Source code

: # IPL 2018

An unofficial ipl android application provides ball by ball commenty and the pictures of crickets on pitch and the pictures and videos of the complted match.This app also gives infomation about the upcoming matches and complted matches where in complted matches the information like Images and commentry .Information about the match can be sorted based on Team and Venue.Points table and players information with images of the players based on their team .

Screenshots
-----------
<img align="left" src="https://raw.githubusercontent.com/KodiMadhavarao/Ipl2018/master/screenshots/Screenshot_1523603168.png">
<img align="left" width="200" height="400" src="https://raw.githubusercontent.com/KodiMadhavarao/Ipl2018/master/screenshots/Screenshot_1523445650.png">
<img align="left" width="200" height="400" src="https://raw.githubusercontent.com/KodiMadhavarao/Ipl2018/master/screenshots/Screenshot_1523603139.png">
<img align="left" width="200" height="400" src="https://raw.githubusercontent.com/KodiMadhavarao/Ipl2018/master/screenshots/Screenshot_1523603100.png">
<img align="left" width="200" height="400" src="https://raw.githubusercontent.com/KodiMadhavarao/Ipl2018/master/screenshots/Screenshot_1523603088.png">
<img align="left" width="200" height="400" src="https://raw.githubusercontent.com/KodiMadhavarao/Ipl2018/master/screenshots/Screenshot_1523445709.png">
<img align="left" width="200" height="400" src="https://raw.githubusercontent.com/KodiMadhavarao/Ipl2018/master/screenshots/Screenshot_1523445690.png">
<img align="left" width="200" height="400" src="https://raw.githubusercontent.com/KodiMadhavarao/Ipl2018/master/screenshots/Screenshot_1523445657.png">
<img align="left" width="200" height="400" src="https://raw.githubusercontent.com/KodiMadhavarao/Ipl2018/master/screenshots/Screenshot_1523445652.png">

Exercise directions »
Would you retype the listing above in full, exactly as it reads?

Written answer »
Source code

: # IPL 2018

An unofficial ipl android application provides ball by ball commenty and the pictures of crickets on pitch and the pictures and videos of the complted match.This app also gives infomation about the upcoming matches and complted matches where in complted matches the information like Images and commentry .Information about the match can be sorted based on Team and Venue.Points table and players information with images of the players based on their team .

Screenshots
-----------
<img align="left" src="https://raw.githubusercontent.com/KodiMadhavarao/Ipl2018/master/screenshots/Screenshot_1523603168.png">
<img align="left" width="200" height="400" src="https://raw.githubusercontent.com/KodiMadhavarao/Ipl2018/master/screenshots/Screenshot_1523445650.png">
<img align="left" width="200" height="400" src="https://raw.githubusercontent.com/KodiMadhavarao/Ipl2018/master/screenshots/Screenshot_1523603139.png">
<img align="left" width="200" height="400" src="https://raw.githubusercontent.com/KodiMadhavarao/Ipl2018/master/screenshots/Screenshot_1523603100.png">
<img align="left" width="200" height="400" src="https://raw.githubusercontent.com/KodiMadhavarao/Ipl2018/master/screenshots/Screenshot_1523603088.png">
<img align="left" width="200" height="400" src="https://raw.githubusercontent.com/KodiMadhavarao/Ipl2018/master/screenshots/Screenshot_1523445709.png">
<img align="left" width="200" height="400" src="https://raw.githubusercontent.com/KodiMadhavarao/Ipl2018/master/screenshots/Screenshot_1523445690.png">
<img align="left" width="200" height="400" src="https://raw.githubusercontent.com/KodiMadhavarao/Ipl2018/master/screenshots/Screenshot_1523445657.png">
<img align="left" width="200" height="400" src="https://raw.githubusercontent.com/KodiMadhavarao/Ipl2018/master/screenshots/Screenshot_1523445652.png">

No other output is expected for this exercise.